JESSICA LAWSON

Beauty Tutorial

I am fuckable to the extent                 there is harvest.

 

Open compact in face of the tree                    you know the one by beating

men with sticks against me            I face the heavy fruit       they are punishing      my needy gut.


Shadows my eyes, thank you             to the better men, slowly        fingering the overripe

taking photos of one another feeding me          prove their feminism dribbling down my chin.


I am a kind of rationed           beautiful that can’t              feed herself, but would.

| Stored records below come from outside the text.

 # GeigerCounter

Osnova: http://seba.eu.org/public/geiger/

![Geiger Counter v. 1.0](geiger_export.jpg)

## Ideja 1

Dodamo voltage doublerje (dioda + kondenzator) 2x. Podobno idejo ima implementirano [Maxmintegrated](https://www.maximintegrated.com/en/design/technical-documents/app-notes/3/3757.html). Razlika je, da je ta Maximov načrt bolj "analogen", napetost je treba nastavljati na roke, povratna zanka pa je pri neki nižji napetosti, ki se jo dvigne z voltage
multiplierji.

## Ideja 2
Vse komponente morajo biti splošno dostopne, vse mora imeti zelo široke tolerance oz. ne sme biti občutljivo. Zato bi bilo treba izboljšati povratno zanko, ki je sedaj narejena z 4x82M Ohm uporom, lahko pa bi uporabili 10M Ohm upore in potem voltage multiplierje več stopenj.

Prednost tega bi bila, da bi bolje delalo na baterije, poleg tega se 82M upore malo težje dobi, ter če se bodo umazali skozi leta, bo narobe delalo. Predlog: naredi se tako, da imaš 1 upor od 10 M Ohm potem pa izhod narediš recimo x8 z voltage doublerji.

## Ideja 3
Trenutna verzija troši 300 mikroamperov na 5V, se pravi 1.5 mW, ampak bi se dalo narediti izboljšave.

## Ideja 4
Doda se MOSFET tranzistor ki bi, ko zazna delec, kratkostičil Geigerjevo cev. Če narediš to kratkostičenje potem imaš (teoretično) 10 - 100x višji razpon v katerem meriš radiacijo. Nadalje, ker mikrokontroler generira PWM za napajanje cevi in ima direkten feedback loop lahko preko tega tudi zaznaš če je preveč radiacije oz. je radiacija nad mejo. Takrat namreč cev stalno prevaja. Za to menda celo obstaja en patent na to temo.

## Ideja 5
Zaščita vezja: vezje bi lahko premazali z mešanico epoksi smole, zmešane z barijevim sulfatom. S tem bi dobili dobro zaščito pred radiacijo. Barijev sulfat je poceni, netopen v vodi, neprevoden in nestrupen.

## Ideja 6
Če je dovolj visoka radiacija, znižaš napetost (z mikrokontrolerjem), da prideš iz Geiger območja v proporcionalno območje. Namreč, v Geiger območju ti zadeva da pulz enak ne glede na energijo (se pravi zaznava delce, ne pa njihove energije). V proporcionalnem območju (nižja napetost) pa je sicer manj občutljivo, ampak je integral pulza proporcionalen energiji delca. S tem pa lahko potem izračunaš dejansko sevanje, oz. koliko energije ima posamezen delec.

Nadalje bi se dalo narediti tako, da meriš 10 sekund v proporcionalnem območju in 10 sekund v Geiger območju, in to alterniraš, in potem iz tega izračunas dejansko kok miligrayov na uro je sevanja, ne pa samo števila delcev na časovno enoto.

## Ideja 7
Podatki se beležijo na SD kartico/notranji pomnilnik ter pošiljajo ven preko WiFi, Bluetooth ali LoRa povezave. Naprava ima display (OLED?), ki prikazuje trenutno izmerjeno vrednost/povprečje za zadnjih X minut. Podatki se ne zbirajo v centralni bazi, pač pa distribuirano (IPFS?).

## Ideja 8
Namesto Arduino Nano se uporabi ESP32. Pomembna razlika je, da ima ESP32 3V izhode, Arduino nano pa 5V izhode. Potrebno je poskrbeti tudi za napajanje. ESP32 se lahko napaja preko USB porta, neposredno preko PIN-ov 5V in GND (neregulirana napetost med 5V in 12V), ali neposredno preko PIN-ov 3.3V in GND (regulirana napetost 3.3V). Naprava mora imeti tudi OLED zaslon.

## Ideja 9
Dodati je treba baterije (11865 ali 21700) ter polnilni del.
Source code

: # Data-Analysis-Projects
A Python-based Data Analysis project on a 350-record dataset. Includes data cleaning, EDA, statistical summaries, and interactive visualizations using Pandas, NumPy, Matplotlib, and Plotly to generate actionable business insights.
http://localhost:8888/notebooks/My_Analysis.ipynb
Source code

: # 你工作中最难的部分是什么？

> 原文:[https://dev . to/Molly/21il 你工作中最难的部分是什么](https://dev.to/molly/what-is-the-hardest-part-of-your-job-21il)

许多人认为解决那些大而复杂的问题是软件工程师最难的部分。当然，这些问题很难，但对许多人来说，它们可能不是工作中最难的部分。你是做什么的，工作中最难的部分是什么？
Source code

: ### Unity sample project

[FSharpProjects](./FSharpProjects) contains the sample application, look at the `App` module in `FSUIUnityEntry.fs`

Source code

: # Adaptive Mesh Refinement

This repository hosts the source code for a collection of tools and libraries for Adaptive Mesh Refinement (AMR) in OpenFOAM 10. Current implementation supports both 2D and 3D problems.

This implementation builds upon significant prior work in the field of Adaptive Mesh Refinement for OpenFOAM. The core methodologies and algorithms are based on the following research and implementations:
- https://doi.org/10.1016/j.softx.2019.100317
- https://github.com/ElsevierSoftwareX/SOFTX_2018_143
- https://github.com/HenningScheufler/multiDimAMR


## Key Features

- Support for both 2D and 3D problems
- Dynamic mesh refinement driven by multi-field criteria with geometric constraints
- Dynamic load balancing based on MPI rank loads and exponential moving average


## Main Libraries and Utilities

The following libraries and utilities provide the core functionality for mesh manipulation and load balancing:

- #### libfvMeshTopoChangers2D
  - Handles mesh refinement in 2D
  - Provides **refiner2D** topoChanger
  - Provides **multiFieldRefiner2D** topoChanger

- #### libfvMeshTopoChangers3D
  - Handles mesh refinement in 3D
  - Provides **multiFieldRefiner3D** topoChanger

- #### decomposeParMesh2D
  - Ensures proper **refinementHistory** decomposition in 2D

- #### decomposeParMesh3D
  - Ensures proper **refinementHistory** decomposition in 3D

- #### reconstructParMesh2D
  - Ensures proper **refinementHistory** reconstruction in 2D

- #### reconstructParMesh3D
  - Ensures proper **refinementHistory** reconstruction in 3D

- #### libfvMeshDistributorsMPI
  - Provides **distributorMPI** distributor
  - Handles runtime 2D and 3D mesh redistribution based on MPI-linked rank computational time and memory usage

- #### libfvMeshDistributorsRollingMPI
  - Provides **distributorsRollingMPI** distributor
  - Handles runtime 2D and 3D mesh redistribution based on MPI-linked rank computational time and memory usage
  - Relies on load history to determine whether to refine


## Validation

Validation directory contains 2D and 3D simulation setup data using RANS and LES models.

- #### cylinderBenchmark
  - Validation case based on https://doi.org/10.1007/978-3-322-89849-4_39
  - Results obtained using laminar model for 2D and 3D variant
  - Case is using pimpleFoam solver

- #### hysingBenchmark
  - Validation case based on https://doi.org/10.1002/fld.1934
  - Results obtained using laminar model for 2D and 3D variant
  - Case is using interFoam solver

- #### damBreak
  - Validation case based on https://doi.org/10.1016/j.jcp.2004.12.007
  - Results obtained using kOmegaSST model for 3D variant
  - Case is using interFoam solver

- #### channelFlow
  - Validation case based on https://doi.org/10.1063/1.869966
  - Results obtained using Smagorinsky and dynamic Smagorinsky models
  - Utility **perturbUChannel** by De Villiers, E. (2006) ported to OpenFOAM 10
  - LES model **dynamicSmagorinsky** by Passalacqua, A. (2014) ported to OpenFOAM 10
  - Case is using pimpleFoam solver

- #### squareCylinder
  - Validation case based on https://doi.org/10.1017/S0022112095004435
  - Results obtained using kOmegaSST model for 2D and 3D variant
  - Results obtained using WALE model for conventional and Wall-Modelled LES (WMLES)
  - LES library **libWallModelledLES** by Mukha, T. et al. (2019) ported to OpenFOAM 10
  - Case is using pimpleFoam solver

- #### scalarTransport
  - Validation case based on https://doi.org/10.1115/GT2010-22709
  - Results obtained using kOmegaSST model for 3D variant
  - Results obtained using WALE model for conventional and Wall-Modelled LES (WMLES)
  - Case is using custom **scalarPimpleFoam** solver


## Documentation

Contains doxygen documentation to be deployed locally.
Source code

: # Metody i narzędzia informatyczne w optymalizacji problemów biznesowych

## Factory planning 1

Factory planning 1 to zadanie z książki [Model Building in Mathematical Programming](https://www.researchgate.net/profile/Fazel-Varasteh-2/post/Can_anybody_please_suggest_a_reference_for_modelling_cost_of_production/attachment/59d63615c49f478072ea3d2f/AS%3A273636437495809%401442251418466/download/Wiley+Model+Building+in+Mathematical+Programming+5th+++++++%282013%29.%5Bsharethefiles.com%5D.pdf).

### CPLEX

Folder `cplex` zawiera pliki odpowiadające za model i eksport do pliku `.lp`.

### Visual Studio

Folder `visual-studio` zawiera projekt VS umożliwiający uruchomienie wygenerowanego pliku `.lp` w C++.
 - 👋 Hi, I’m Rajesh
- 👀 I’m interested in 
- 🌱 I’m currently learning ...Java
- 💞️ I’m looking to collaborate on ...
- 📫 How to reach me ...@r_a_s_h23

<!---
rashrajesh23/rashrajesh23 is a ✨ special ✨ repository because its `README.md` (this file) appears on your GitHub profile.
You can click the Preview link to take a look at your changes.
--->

For the purpose of helping me        better men keep my arms      pinned with their unfruited hand.

Poem about lingerie

i adjust in the mirror
as i work to determine which of these two thongs
will make me look
less like a human car wash

take a pounding made to make it
new to shine you
shining on you these hips
and late night phone calls when morning gives me no kindness
each of these is a piece
of work

if not to make it better what
are kisses even really

i have this carefully waxed autoclave
you thrust guilt into
i tell you a story with private muscles
how you come
into evidence
by any sadness you have offered
of being a good man
just for having tried

my ass is covered
in lacework violence
against the women you have
done this to already

my heaviest flesh is sentenced for you
in these support garments
i enunciate, muffle,
insert joke about feminism
and grammar fails to burn

half the time i say sorry out of recognition
that someone, at least, ought to

Jessica Lawson is a Pushcart-nominated poet whose work has appeared in Entropy; The Fanzine; Yes, Poetry; Cosmonauts Avenue; The Wanderer; FLAG + VOID; and elsewhere. She holds a Ph.D. from the University of Iowa and an MFA from CU-Boulder, where she served as an editor for Timber Journal. Her manuscripts and chapbooks have placed as finalists with Nightboat, New Delta Review, and Dream Pop. She lives and teaches in Colorado.